**Activity**: Give the data again exactly as written, without any of its pictures.

:: Records for this task

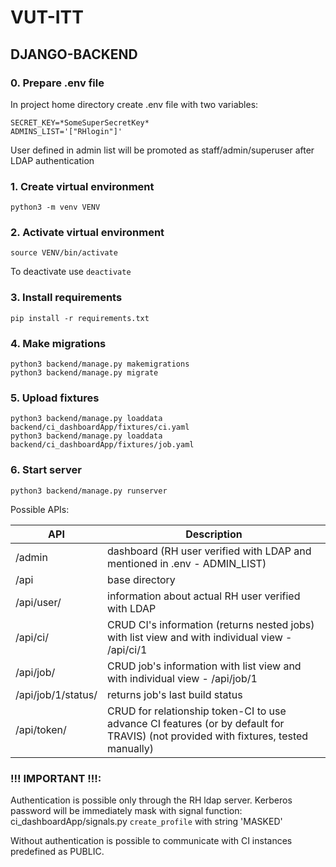 # VUT-ITT

## DJANGO-BACKEND

### 0. Prepare .env file

In project home directory create .env file with two variables:

```
SECRET_KEY=*SomeSuperSecretKey*
ADMINS_LIST='["RHlogin"]'
```

User defined in admin list will be promoted as staff/admin/superuser after LDAP authentication

### 1. Create virtual environment

```
python3 -m venv VENV
```

### 2. Activate virtual environment

```
source VENV/bin/activate
```

To deactivate use `deactivate`

### 3. Install requirements

```
pip install -r requirements.txt
```

### 4. Make migrations

```
python3 backend/manage.py makemigrations
python3 backend/manage.py migrate
```

### 5. Upload fixtures

```
python3 backend/manage.py loaddata backend/ci_dashboardApp/fixtures/ci.yaml
python3 backend/manage.py loaddata backend/ci_dashboardApp/fixtures/job.yaml
```

### 6. Start server

```
python3 backend/manage.py runserver
```

Possible APIs:

| API                | Description                                                                                                                        |
| ------------------ |------------------------------------------------------------------------------------------------------------------------------------|
| /admin             | dashboard (RH user verified with LDAP and mentioned in .env - ADMIN_LIST)                                                          |
| /api               | base directory                                                                                                                     |
| /api/user/         | information about actual RH user verified with LDAP                                                                                |
| /api/ci/           | CRUD CI's information (returns nested jobs) with list view and with individual view - /api/ci/1                                    |
| /api/job/          | CRUD job's information with list view and with individual view - /api/job/1                                                        |
| /api/job/1/status/ | returns job's last build status                                                                                                    |
| /api/token/        | CRUD for relationship token-CI to use advance CI features (or by default for TRAVIS) (not provided with fixtures, tested manually) | 


### **!!!** IMPORTANT **!!!**:

Authentication is possible only through the RH ldap server.
Kerberos password will be immediately mask with signal function:
ci_dashboardApp/signals.py `create_profile` with string 'MASKED'

Without authentication is possible to communicate with CI instances predefined as PUBLIC.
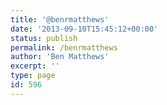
 ```yaml
---
title: '@benrmatthews'
date: '2013-09-10T15:45:12+00:00'
status: publish
permalink: /benrmatthews
author: 'Ben Matthews'
excerpt: ''
type: page
id: 596
---
```

<!DOCTYPE html PUBLIC "-//W3C//DTD HTML 4.0 Transitional//EN" "http://www.w3.org/TR/REC-html40/loose.dtd">
<?xml encoding="UTF-8">

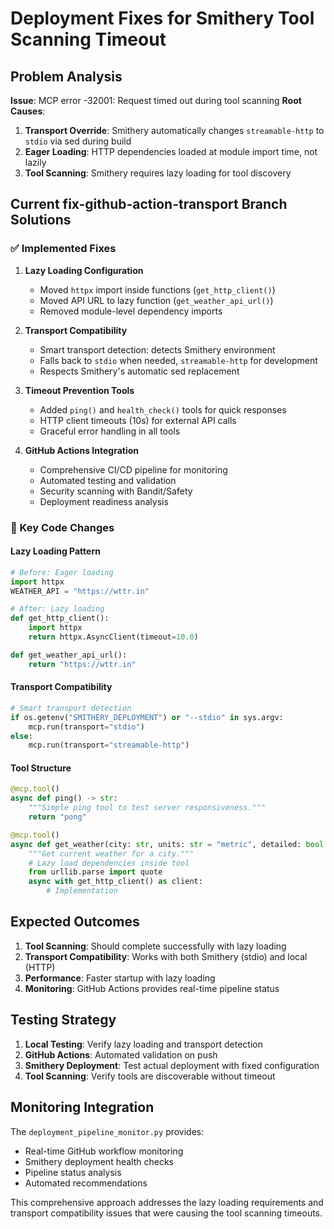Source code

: # Deployment Fixes for Smithery Tool Scanning Timeout

## Problem Analysis

**Issue**: MCP error -32001: Request timed out during tool scanning
**Root Causes**:
1. **Transport Override**: Smithery automatically changes `streamable-http` to `stdio` via sed during build
2. **Eager Loading**: HTTP dependencies loaded at module import time, not lazily
3. **Tool Scanning**: Smithery requires lazy loading for tool discovery

## Current fix-github-action-transport Branch Solutions

### ✅ Implemented Fixes

1. **Lazy Loading Configuration**
   - Moved `httpx` import inside functions (`get_http_client()`)
   - Moved API URL to lazy function (`get_weather_api_url()`)
   - Removed module-level dependency imports

2. **Transport Compatibility**
   - Smart transport detection: detects Smithery environment
   - Falls back to `stdio` when needed, `streamable-http` for development
   - Respects Smithery's automatic sed replacement

3. **Timeout Prevention Tools**
   - Added `ping()` and `health_check()` tools for quick responses
   - HTTP client timeouts (10s) for external API calls
   - Graceful error handling in all tools

4. **GitHub Actions Integration**
   - Comprehensive CI/CD pipeline for monitoring
   - Automated testing and validation
   - Security scanning with Bandit/Safety
   - Deployment readiness analysis

### 🔧 Key Code Changes

#### Lazy Loading Pattern
```python
# Before: Eager loading
import httpx
WEATHER_API = "https://wttr.in"

# After: Lazy loading  
def get_http_client():
    import httpx
    return httpx.AsyncClient(timeout=10.0)

def get_weather_api_url():
    return "https://wttr.in"
```

#### Transport Compatibility
```python
# Smart transport detection
if os.getenv("SMITHERY_DEPLOYMENT") or "--stdio" in sys.argv:
    mcp.run(transport="stdio")
else:
    mcp.run(transport="streamable-http")
```

#### Tool Structure
```python
@mcp.tool()
async def ping() -> str:
    """Simple ping tool to test server responsiveness."""
    return "pong"

@mcp.tool()
async def get_weather(city: str, units: str = "metric", detailed: bool = False) -> Dict[str, Any]:
    """Get current weather for a city."""
    # Lazy load dependencies inside tool
    from urllib.parse import quote
    async with get_http_client() as client:
        # Implementation
```

## Expected Outcomes

1. **Tool Scanning**: Should complete successfully with lazy loading
2. **Transport Compatibility**: Works with both Smithery (stdio) and local (HTTP)
3. **Performance**: Faster startup with lazy loading
4. **Monitoring**: GitHub Actions provides real-time pipeline status

## Testing Strategy

1. **Local Testing**: Verify lazy loading and transport detection
2. **GitHub Actions**: Automated validation on push
3. **Smithery Deployment**: Test actual deployment with fixed configuration
4. **Tool Scanning**: Verify tools are discoverable without timeout

## Monitoring Integration

The `deployment_pipeline_monitor.py` provides:
- Real-time GitHub workflow monitoring
- Smithery deployment health checks
- Pipeline status analysis
- Automated recommendations

This comprehensive approach addresses the lazy loading requirements and transport compatibility issues that were causing the tool scanning timeouts.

::::

**Answer section**:
 # VUT-ITT

## DJANGO-BACKEND

### 0. Prepare .env file

In project home directory create .env file with two variables:

```
SECRET_KEY=*SomeSuperSecretKey*
ADMINS_LIST='["RHlogin"]'
```

User defined in admin list will be promoted as staff/admin/superuser after LDAP authentication

### 1. Create virtual environment

```
python3 -m venv VENV
```

### 2. Activate virtual environment

```
source VENV/bin/activate
```

To deactivate use `deactivate`

### 3. Install requirements

```
pip install -r requirements.txt
```

### 4. Make migrations

```
python3 backend/manage.py makemigrations
python3 backend/manage.py migrate
```

### 5. Upload fixtures

```
python3 backend/manage.py loaddata backend/ci_dashboardApp/fixtures/ci.yaml
python3 backend/manage.py loaddata backend/ci_dashboardApp/fixtures/job.yaml
```

### 6. Start server

```
python3 backend/manage.py runserver
```

Possible APIs:

| API                | Description                                                                                                                        |
| ------------------ |------------------------------------------------------------------------------------------------------------------------------------|
| /admin             | dashboard (RH user verified with LDAP and mentioned in .env - ADMIN_LIST)                                                          |
| /api               | base directory                                                                                                                     |
| /api/user/         | information about actual RH user verified with LDAP                                                                                |
| /api/ci/           | CRUD CI's information (returns nested jobs) with list view and with individual view - /api/ci/1                                    |
| /api/job/          | CRUD job's information with list view and with individual view - /api/job/1                                                        |
| /api/job/1/status/ | returns job's last build status                                                                                                    |
| /api/token/        | CRUD for relationship token-CI to use advance CI features (or by default for TRAVIS) (not provided with fixtures, tested manually) | 


### **!!!** IMPORTANT **!!!**:

Authentication is possible only through the RH ldap server.
Kerberos password will be immediately mask with signal function:
ci_dashboardApp/signals.py `create_profile` with string 'MASKED'

Without authentication is possible to communicate with CI instances predefined as PUBLIC.
 ```yaml
---
title: '@benrmatthews'
date: '2013-09-10T15:45:12+00:00'
status: publish
permalink: /benrmatthews
author: 'Ben Matthews'
excerpt: ''
type: page
id: 596
---
```

<!DOCTYPE html PUBLIC "-//W3C//DTD HTML 4.0 Transitional//EN" "http://www.w3.org/TR/REC-html40/loose.dtd">
<?xml encoding="UTF-8">

Source code

: # Deployment Fixes for Smithery Tool Scanning Timeout

## Problem Analysis

**Issue**: MCP error -32001: Request timed out during tool scanning
**Root Causes**:
1. **Transport Override**: Smithery automatically changes `streamable-http` to `stdio` via sed during build
2. **Eager Loading**: HTTP dependencies loaded at module import time, not lazily
3. **Tool Scanning**: Smithery requires lazy loading for tool discovery

## Current fix-github-action-transport Branch Solutions

### ✅ Implemented Fixes

1. **Lazy Loading Configuration**
   - Moved `httpx` import inside functions (`get_http_client()`)
   - Moved API URL to lazy function (`get_weather_api_url()`)
   - Removed module-level dependency imports

2. **Transport Compatibility**
   - Smart transport detection: detects Smithery environment
   - Falls back to `stdio` when needed, `streamable-http` for development
   - Respects Smithery's automatic sed replacement

3. **Timeout Prevention Tools**
   - Added `ping()` and `health_check()` tools for quick responses
   - HTTP client timeouts (10s) for external API calls
   - Graceful error handling in all tools

4. **GitHub Actions Integration**
   - Comprehensive CI/CD pipeline for monitoring
   - Automated testing and validation
   - Security scanning with Bandit/Safety
   - Deployment readiness analysis

### 🔧 Key Code Changes

#### Lazy Loading Pattern
```python
# Before: Eager loading
import httpx
WEATHER_API = "https://wttr.in"

# After: Lazy loading  
def get_http_client():
    import httpx
    return httpx.AsyncClient(timeout=10.0)

def get_weather_api_url():
    return "https://wttr.in"
```

#### Transport Compatibility
```python
# Smart transport detection
if os.getenv("SMITHERY_DEPLOYMENT") or "--stdio" in sys.argv:
    mcp.run(transport="stdio")
else:
    mcp.run(transport="streamable-http")
```

#### Tool Structure
```python
@mcp.tool()
async def ping() -> str:
    """Simple ping tool to test server responsiveness."""
    return "pong"

@mcp.tool()
async def get_weather(city: str, units: str = "metric", detailed: bool = False) -> Dict[str, Any]:
    """Get current weather for a city."""
    # Lazy load dependencies inside tool
    from urllib.parse import quote
    async with get_http_client() as client:
        # Implementation
```

## Expected Outcomes

1. **Tool Scanning**: Should complete successfully with lazy loading
2. **Transport Compatibility**: Works with both Smithery (stdio) and local (HTTP)
3. **Performance**: Faster startup with lazy loading
4. **Monitoring**: GitHub Actions provides real-time pipeline status

## Testing Strategy

1. **Local Testing**: Verify lazy loading and transport detection
2. **GitHub Actions**: Automated validation on push
3. **Smithery Deployment**: Test actual deployment with fixed configuration
4. **Tool Scanning**: Verify tools are discoverable without timeout

## Monitoring Integration

The `deployment_pipeline_monitor.py` provides:
- Real-time GitHub workflow monitoring
- Smithery deployment health checks
- Pipeline status analysis
- Automated recommendations

This comprehensive approach addresses the lazy loading requirements and transport compatibility issues that were causing the tool scanning timeouts.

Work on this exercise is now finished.